A computer algorithm automatically sorted the words from David Copper eld into three categories. (Image: Cris Moore and Tiffany Pierce)

Networks have two great virtues: They can describe interactions between lots of objects, and those objects can be different. No classical theory meets both of those challenges.

But merely describing something as a network doesn’t gain you much. Plot almost any complex network and you’ll end up with something that looks like a plate of spaghetti. Realizing the potential of network theory requires building new tools to sort that spaghetti.

Three SFI researchers have won a three-year, $417,000 grant from the James S. McDonnell Foundation to attempt to do just that.

The best way to understand networks, the collaborators have found, is to get computers to figure out the networks for themselves.

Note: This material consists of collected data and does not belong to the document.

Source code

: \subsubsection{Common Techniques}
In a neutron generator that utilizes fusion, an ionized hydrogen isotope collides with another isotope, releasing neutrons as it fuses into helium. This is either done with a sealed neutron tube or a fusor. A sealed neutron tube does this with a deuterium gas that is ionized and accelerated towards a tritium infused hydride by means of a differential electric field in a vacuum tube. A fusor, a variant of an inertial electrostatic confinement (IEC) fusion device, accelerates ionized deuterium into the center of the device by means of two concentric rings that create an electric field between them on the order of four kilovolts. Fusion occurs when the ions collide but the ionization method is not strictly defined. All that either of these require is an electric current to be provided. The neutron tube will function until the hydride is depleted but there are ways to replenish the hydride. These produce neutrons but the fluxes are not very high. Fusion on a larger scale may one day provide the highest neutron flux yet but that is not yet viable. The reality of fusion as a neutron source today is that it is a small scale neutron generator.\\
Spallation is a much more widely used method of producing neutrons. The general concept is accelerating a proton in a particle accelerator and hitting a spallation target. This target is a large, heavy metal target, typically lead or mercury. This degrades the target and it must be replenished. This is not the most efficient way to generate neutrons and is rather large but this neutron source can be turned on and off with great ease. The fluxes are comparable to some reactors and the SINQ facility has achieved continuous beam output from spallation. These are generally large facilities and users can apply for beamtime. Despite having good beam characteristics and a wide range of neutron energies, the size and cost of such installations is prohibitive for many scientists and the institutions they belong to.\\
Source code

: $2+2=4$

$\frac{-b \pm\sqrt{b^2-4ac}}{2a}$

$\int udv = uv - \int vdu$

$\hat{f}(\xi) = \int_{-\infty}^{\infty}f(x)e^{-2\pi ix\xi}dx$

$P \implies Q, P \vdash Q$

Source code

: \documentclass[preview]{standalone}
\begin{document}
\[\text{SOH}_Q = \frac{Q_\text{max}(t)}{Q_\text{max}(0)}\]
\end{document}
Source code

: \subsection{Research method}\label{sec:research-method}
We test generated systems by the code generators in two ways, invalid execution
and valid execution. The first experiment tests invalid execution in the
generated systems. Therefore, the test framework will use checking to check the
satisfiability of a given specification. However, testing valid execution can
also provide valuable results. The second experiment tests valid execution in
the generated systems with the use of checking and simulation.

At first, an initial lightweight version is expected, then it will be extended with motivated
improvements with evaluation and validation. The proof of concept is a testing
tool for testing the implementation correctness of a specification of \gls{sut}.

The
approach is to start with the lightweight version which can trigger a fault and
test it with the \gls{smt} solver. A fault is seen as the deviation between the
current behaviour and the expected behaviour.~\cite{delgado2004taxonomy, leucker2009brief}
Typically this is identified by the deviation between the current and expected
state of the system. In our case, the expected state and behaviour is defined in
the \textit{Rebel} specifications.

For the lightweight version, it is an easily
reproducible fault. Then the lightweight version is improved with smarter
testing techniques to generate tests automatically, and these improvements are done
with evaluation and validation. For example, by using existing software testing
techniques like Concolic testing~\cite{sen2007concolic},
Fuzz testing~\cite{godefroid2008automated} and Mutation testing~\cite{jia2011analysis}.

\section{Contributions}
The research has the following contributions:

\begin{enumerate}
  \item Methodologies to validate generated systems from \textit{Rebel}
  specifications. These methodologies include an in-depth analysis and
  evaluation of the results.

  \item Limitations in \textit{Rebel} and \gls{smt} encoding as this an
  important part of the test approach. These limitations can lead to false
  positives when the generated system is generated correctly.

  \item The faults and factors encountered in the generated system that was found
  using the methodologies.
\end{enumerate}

SFI Professor Cris Moore (University of New Mexico), Postdoctoral Fellow Aaron Clauset, and External Professor Mark Newman (University of Michigan) have been applying machine learning tools to networks, with powerful results.

For example, Cris’s student Tiffany Pierce studied the network formed by all the words in the novel David Copperfield, with two words being connected if they appear next to each other. 

“We told the computer, go and find an explanation of this network in terms of three types of vertices,” Cris says. “We didn’t tell it anything else.”

The machine learning algorithms managed to sort them into nouns, adjectives, and words like “light” that can play both roles.

Now the team wants to extend its work to more complicated situations, for example when the edges connecting nodes are of varying types, or where their locations play a crucial role in how they connect.